旅に出られない今だからこそ、本を通して旅に出かけてみませんか?そして、コロナが終息し、旅に出かけられるようになったとき、物語の舞台を実際に訪れようじゃありませんか。

この記事では、南フランスを舞台としたおすすめ小説を3冊紹介します。


『南仏プロヴァンスの12か月』 ピーター・メイル著

世界的なプロヴァンスブームを引き起こした有名な一冊ですね。イギリス人の作者ピーター・メイルが、広告代理店での多忙な会社員生活から抜け出して、南フランスのプロヴァンス地方に移住した体験を本にしたものです。暖かなプロヴァンス地方の気候、美しい風景、穏やかな生活が描かれています。「都会での会社員生活を辞めて、田舎暮らしを始める」という視点で、読んでみてもおもしろいかもしれません。

『たゆたえども沈まず』 原田マハ著

『楽園のカンヴァス』や『暗幕のゲルニカ』でも知られる原田マハさんの作品です。作家であると同時にキュレーターでもあり、文章の中につねに絵画や芸術に対する愛を感じます。南フランスは多くの芸術家が魅了され訪れていますが、印象派の画家ヴィンセント・ファン・ゴッホもその一人。彼の生涯をたどる一冊です。19世紀後半のヨーロッパは、ジャポニズムが大流行。ゴッホも日本的な風景を求め、パリから南下してアルルへたどり着いたというのも興味深いですね。

『風車小屋だより』 アルフォンス・ドーデ著

1869年に出版されたアルフォンス・ドーデの作品。プロヴァンスに里帰りした作者が、プロヴァンスでの豊かな生活を、パリの友人に紹介する短編集です。
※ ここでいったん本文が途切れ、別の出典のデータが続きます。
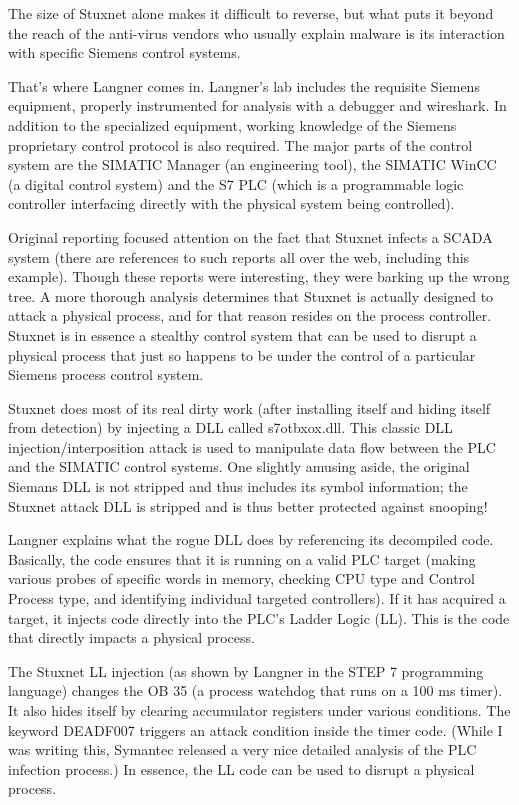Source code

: \documentclass[10pt,twoside,openleft]{memoir}
\begin{document}
The size of Stuxnet alone makes it difficult to reverse, but what puts it beyond the reach of the anti-virus vendors who usually explain malware is its interaction with specific Siemens control systems.

That's where Langner comes in. Langner's lab includes the requisite Siemens equipment, properly instrumented for analysis with a debugger and wireshark. In addition to the specialized equipment, working knowledge of the Siemens proprietary control protocol is also required. The major parts of the control system are the SIMATIC Manager (an engineering tool), the SIMATIC WinCC (a digital control system) and the S7 PLC (which is a programmable logic controller interfacing directly with the physical system being controlled).

Original reporting focused attention on the fact that Stuxnet infects a SCADA system (there are references to such reports all over the web, including this example). Though these reports were interesting, they were barking up the wrong tree. A more thorough analysis determines that Stuxnet is actually designed to attack a physical process, and for that reason resides on the process controller. Stuxnet is in essence a stealthy control system that can be used to disrupt a physical process that just so happens to be under the control of a particular Siemens process control system.

Stuxnet does most of its real dirty work (after installing itself and hiding itself from detection) by injecting a DLL called s7otbxox.dll. This classic DLL injection/interposition attack is used to manipulate data flow between the PLC and the SIMATIC control systems. One slightly amusing aside, the original Siemans DLL is not stripped and thus includes its symbol information; the Stuxnet attack DLL is stripped and is thus better protected against snooping!

Langner explains what the rogue DLL does by referencing its decompiled code. Basically, the code ensures that it is running on a valid PLC target (making various probes of specific words in memory, checking CPU type and Control Process type, and identifying individual targeted controllers). If it has acquired a target, it injects code directly into the PLC's Ladder Logic (LL). This is the code that directly impacts a physical process.

The Stuxnet LL injection (as shown by Langner in the STEP 7 programming language) changes the OB 35 (a process watchdog that runs on a 100 ms timer). It also hides itself by clearing accumulator registers under various conditions. The keyword DEADF007 triggers an attack condition inside the timer code. (While I was writing this, Symantec released a very nice detailed analysis of the PLC infection process.) In essence, the LL code can be used to disrupt a physical process.
\end{document}
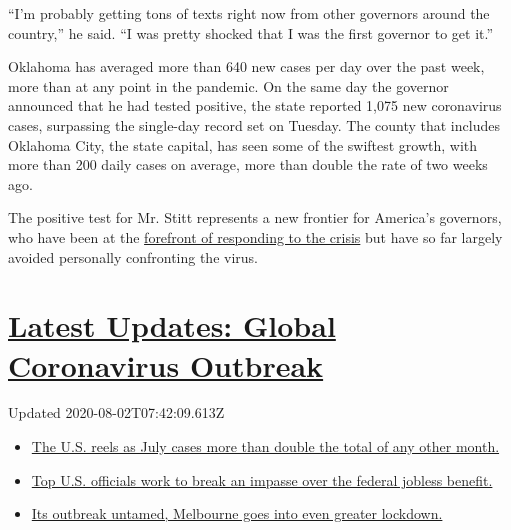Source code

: ``I'm probably getting tons of texts right now from other governors
around the country,'' he said. ``I was pretty shocked that I was the
first governor to get it.''

Oklahoma has averaged more than 640 new cases per day over the past
week, more than at any point in the pandemic. On the same day the
governor announced that he had tested positive, the state reported 1,075
new coronavirus cases, surpassing the single-day record set on Tuesday.
The county that includes Oklahoma City, the state capital, has seen some
of the swiftest growth, with more than 200 daily cases on average, more
than double the rate of two weeks ago.

The positive test for Mr. Stitt represents a new frontier for America's
governors, who have been at the
\href{https://www.nytimes.com/2020/07/13/us/coronavirus-governors.html}{forefront
of responding to the crisis} but have so far largely avoided personally
confronting the virus.

\hypertarget{latest-updates-global-coronavirus-outbreak}{%
\section{\texorpdfstring{\href{https://www.nytimes.com/2020/08/01/world/coronavirus-covid-19.html?action=click\&pgtype=Article\&state=default\&region=MAIN_CONTENT_1\&context=storylines_live_updates}{Latest
Updates: Global Coronavirus
Outbreak}}{Latest Updates: Global Coronavirus Outbreak}}\label{latest-updates-global-coronavirus-outbreak}}

Updated 2020-08-02T07:42:09.613Z

\begin{itemize}
\tightlist
\item
  \href{https://www.nytimes.com/2020/08/01/world/coronavirus-covid-19.html?action=click\&pgtype=Article\&state=default\&region=MAIN_CONTENT_1\&context=storylines_live_updates\#link-34047410}{The
  U.S. reels as July cases more than double the total of any other
  month.}
\item
  \href{https://www.nytimes.com/2020/08/01/world/coronavirus-covid-19.html?action=click\&pgtype=Article\&state=default\&region=MAIN_CONTENT_1\&context=storylines_live_updates\#link-780ec966}{Top
  U.S. officials work to break an impasse over the federal jobless
  benefit.}
\item
  \href{https://www.nytimes.com/2020/08/01/world/coronavirus-covid-19.html?action=click\&pgtype=Article\&state=default\&region=MAIN_CONTENT_1\&context=storylines_live_updates\#link-2bc8948}{Its
  outbreak untamed, Melbourne goes into even greater lockdown.}
\end{itemize}


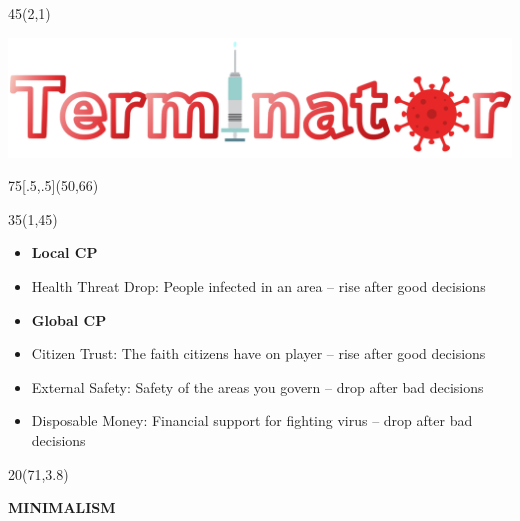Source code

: \documentclass[hyperref={pdfpagelabels=false}]{beamer}
\newcommand{\clock}[3]{%
		\begin{scope}[scale=14]
			\shadedraw [inner color=#1!30!white, outer color=#1!90!black, line width=12pt] (0,0) circle (1cm); 
			\foreach \angle in {0, 30, ..., 330} 
			\draw[line width=2pt] (\angle:0.82cm) -- (\angle:1cm);
			\foreach \angle in {0,90,180,270}
			\draw[line width=4pt] (\angle:0.75cm) -- (\angle:1cm);
			\draw[line width=8pt] (0,0) -- (90-270*#3:0.4cm);  
			\draw[line width=8pt] (0,0) -- (90-240*#3:0.6cm);  
		\end{scope}
	}
\begin{document}
\begin{frame}

	\begin{textblock}{45}(2,1)
		\begin{blankbox}
			\includegraphics[width=1000pt]{img/gamename.png}
		\end{blankbox}
	\end{textblock}


	\begin{textblock}{75}[.5,.5](50,66)
		\centering
\end{textblock}

\begin{textblock}{35}(1,45)
		\begin{blankbox}

			\begin{itemize}
							\item \textbf {Local CP}
							\item Health Threat Drop: People infected in an area -- rise after good decisions
							\item \textbf {Global CP}
							\item Citizen Trust: The faith citizens have on player -- rise after good decisions
							\item External Safety: Safety of the areas you govern -- drop after bad decisions
							\item Disposable Money: Financial support for fighting virus -- drop after bad decisions
						\end{itemize}
			
		\end{blankbox}
	\end{textblock}



	\begin{textblock}{20}(71,3.8)
		\begin{blankbox}
			\Huge\textbf{MINIMALISM}


\end{blankbox}
\end{textblock}
\end{frame}
\end{document}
上で紹介した『南仏プロヴァンスの12か月』よりずっと以前、すでに19世紀にこのような小説があったのですね!この中に含まれる『アルルの女』は、後に3幕の戯曲となり、ビゼーが作曲をしています。

旅に出かけられない今だからこそ、旅に思いを馳せながら、海外を舞台にした小説を手にとってみませんか?